The narrative of last September from both sides of the Israeli-Palestinian divide is strikingly similar. The high point in Israel came September 3, when nearly half a million people took to the streets in peaceful protest against an economic system that they argued betrayed the Zionist dream. A few weeks later, the Palestinian Authority president delivered his historic request for statehood to the United Nations.
And what happened? The conventional thinking is that the euphoria greeting both of these momentous events has dissipated into resigned disappointment. The Palestinians still don’t have a state and were arguably outmaneuvered by American and Israeli diplomatic pressure. The social protest movement, meanwhile, has abandoned its tents on Rothschild Boulevard in Tel Aviv and, after securing a modest change in the tax code, seems to have gone into hibernation.
With Palestinian politics rudderless and Israeli politicians focused on Iran, the conventional thinking may indeed be right. The moment may have passed, subsumed by a status quo that so often has sucked the life out of bold initiatives in this region.
But it may be too soon to dismiss the headlines of September 2011. They may turn out to be game changers yet.
Conversations with Israelis and Palestinians in recent weeks revealed a deep sense of pride and potential for a social reawakening in both societies. True, Benjamin Netanyahu’s government figured out how to make a minimal response to the social protests appear sufficient, but that won’t be enough to erase the underlying causes. Ordinary middle-class Israelis who have felt burdened and bewildered by the unforgiving economic landscape suddenly understood their power to at least be noticed by the political establishment. Even those who did not join in the summer of protests expressed pride at the peaceful, inclusive way that the organizers pressed their case. Hundreds of thousands of people on the street and not one broken window, exclaimed one Israeli.
Meantime, protest leaders are planning their next move. It all may come to naught, a casualty of youthful inexperience or of some existential national security crisis. But it’s just as possible that the social protest movement will become a kind of sleeping giant, Israel’s own political spring.

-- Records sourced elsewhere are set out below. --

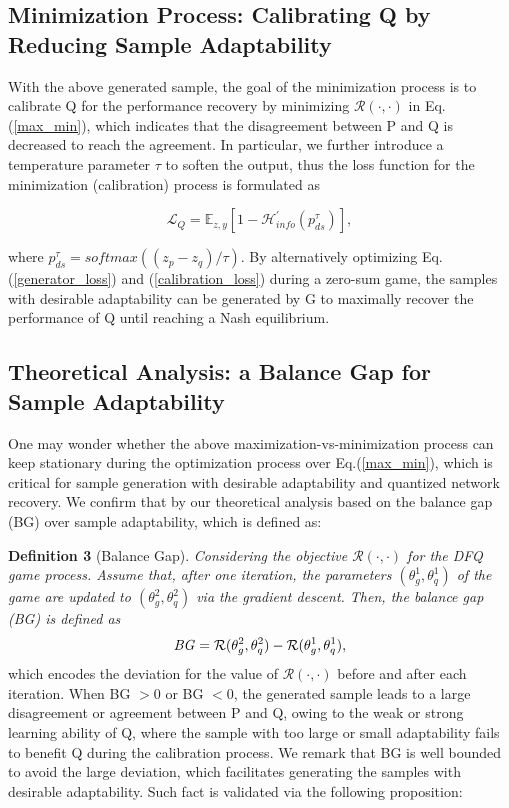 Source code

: \subsection{Minimization Process: Calibrating Q by Reducing Sample Adaptability}
\label{shrinking_stage}
With the above generated sample, the goal of the minimization process is to calibrate Q for the performance recovery by minimizing $\mathcal{R}(\cdot,\cdot)$ in Eq.(\ref{max_min}), which indicates that the disagreement between P and Q is decreased to reach the agreement.
In particular, we further introduce a temperature parameter $\tau$ to soften the output, thus the loss function for the minimization (calibration) process is formulated as 
\begin{small}
\begin{equation}
\mathcal{L}_Q=\mathbb{E}_{z,y}[1-\mathcal{H}_{info}^{'}(p_{ds}^{\tau})],
\label{calibration_loss}
\end{equation}
\end{small}
where $p_{ds}^{\tau}=softmax((z_p-z_q)/\tau)$. 
By alternatively optimizing Eq.(\ref{generator_loss}) and (\ref{calibration_loss}) during a zero-sum game, the samples with desirable adaptability can be generated by G to maximally recover the performance of Q until reaching a Nash equilibrium.  






\subsection{Theoretical Analysis: a Balance Gap for Sample Adaptability}
One may wonder whether the above maximization-vs-minimization process can keep stationary during the optimization process over Eq.(\ref{max_min}), which is critical for sample generation with desirable adaptability and quantized network recovery.  We confirm that by our theoretical analysis based on the balance gap (BG) over sample adaptability, which is defined as:

\noindent \textbf{Definition 3} (Balance Gap). \emph{Considering the objective $\mathcal{R}(\cdot,\cdot)$ for the DFQ game process. Assume that, after one iteration, the  parameters $(\theta_g^1,\theta_q^1)$ of the game are updated to $(\theta^2_g,\theta_q^2)$ via the gradient descent. Then, the balance gap (BG) is defined as}
\begin{equation}
\text{\emph{BG}} =\mathcal{R}(\theta^2_g,\theta^2_q)-\mathcal{R}(\theta_g^1,\theta_q^1),
\label{}
\end{equation}
which encodes the deviation for the value of $\mathcal{R}(\cdot,\cdot)$ before and after each iteration. When BG $>0$ or BG $<0$, the generated sample leads to a large disagreement or agreement  between P and Q, owing to the weak or strong learning ability of Q, where the  sample with too large or small adaptability fails to benefit Q during the calibration process.
We remark that BG is well bounded to avoid the large deviation, which facilitates generating the samples with desirable adaptability.
Such fact is validated via the following proposition:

The undercurrents of change among the Palestinians are sadly removed from most Israelis — Ramallah, practically a suburb of Jerusalem, may as well be on another continent — but the similarity in narrative is hard to ignore. Many Palestinians seem tired of waiting for a state and for international legitimacy; those who are part of the establishment and want to work through it are taking matters into their own hands. A new Palestinian Institute for Public Diplomacy has been created to improve the Palestinian “brand” in the minds of Americans and, interestingly, Israelis. This partnership of businessmen, government officials and NGO leaders is directly fashioning itself from what it views as the highly successful hasbara effort that the Israelis have perfected over the years.
“There is a lack of knowledge and understanding about how we operate and behave, and what we believe in,” said Samir Hulileh, the chief executive of Padico, in an interview with the Financial Times. His company, a Ramallah-based conglomerate, is the biggest Palestinian company by market value. “Outside Palestine, people either see us as a primitive community and a Third World country, full of gangsters and terrorists. Or they don’t have an impression at all.” Instead, Hulileh says, the new institute wants to project an image of a Palestine that “contributes to the world.”

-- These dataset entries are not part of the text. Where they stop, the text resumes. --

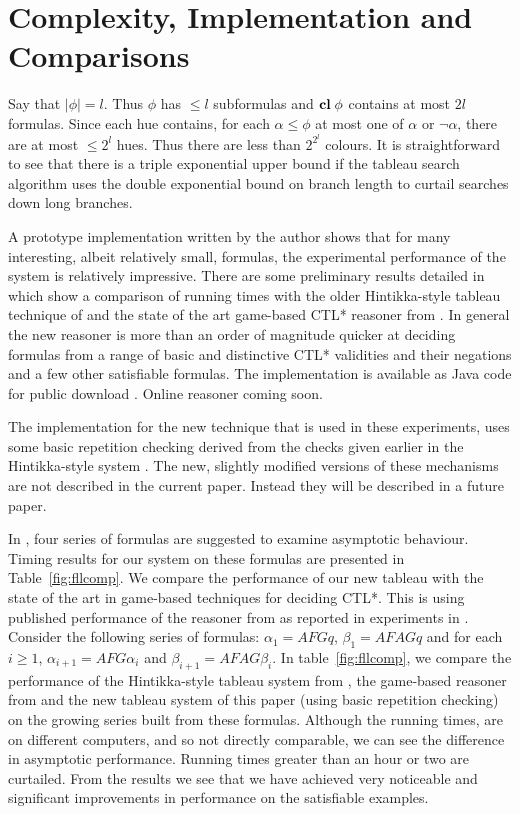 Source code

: \documentclass[submission,copyright,creativecommons]{eptcs}
\newcommand{\clos}{\mbox{{\bf cl}}\;}
\begin{document}
\section{Complexity, Implementation and Comparisons}
\label{sec:complex}

Say that $| \phi |=l$.
Thus $\phi$ has $\leq l$ subformulas
and $\clos \phi$ contains
at most $2l$ formulas.
Since each hue contains,
for each $\alpha \leq \phi$ at most
one of $\alpha$ or $\neg \alpha$,
there are at most
$\leq 2^l$ hues.
Thus there are
less than $2^{2^l}$ colours.
It is straightforward to see that there
is a triple exponential upper bound
if the tableau search algorithm
uses the double exponential bound on branch length
\cite{Rey:startab}
to curtail searches down long branches.

A prototype implementation written by the author
shows that for many interesting, albeit relatively small,
formulas, the experimental performance
of the system is relatively impressive.
There are some preliminary results 
detailed in
\cite{Rey:fasttablong}
which show a comparison of running times
with the older Hintikka-style tableau technique
of \cite{Rey:startab}
and the 
state of the art game-based CTL* reasoner from
 \cite{FLL10}.
 In general the new reasoner is more than an order
 of magnitude quicker at deciding
 formulas
 from a range of basic and distinctive
 CTL* validities and their negations
 and a few other satisfiable formulas.
 The implementation is available as Java code
 for public download \cite{Rey:fasttablong}.
 Online reasoner coming soon.

The implementation
for the new technique that is used in these experiments,
uses some basic repetition checking
derived from the
checks given earlier in the Hintikka-style system \cite{Rey:startab}.
The new, slightly modified
versions of these mechanisms are not described in the current paper.
Instead they will be described in a future paper.

In \cite{FLL10},
four series of formulas are suggested to 
examine asymptotic behaviour.
Timing results for our system 
on these formulas are
presented in Table~\ref{fig:fllcomp}.
We compare
the performance of our new tableau with
the state of the art in game-based
techniques for deciding CTL*.
This is using published performance
of the reasoner from \cite{FLL10}
as reported in experiments 
in \cite{DBLP:journals/entcs/McCabe-Dansted11}.
Consider the following series of formulas:
$\alpha_1=AFGq$,
$\beta_1=AFAGq$
and for each $i \geq 1$,
$\alpha_{i+1}=AFG\alpha_i$
and
$\beta_{i+1}=AFAG \beta_i$.
In table~\ref{fig:fllcomp},
we compare the performance of the 
Hintikka-style tableau system from
\cite{Rey:startab},
the game-based reasoner
from \cite{FLL10} and
the new tableau system of this paper
(using basic repetition checking)
on the growing series built from these formulas.
Although the running times, are on different computers,
and so not directly comparable,
we can see the difference in asymptotic performance.
Running times greater than an hour or two are curtailed.
From the results we see that
we have achieved 
very noticeable and significant improvements
in performance
on the satisfiable examples.
\end{document}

The question before Americans, and American Jews in particular, is what can we do to strengthen and support these nascent attempts to reorient Palestinian and Israeli societies, and whether that can be done before impatience with the status quo burns away these spurts of populist optimism. This is a special danger among Palestinians, whose national aspirations have been thwarted by leaders on both sides of the Green Line. The events of last September may prove to be game changers, but only if time allows.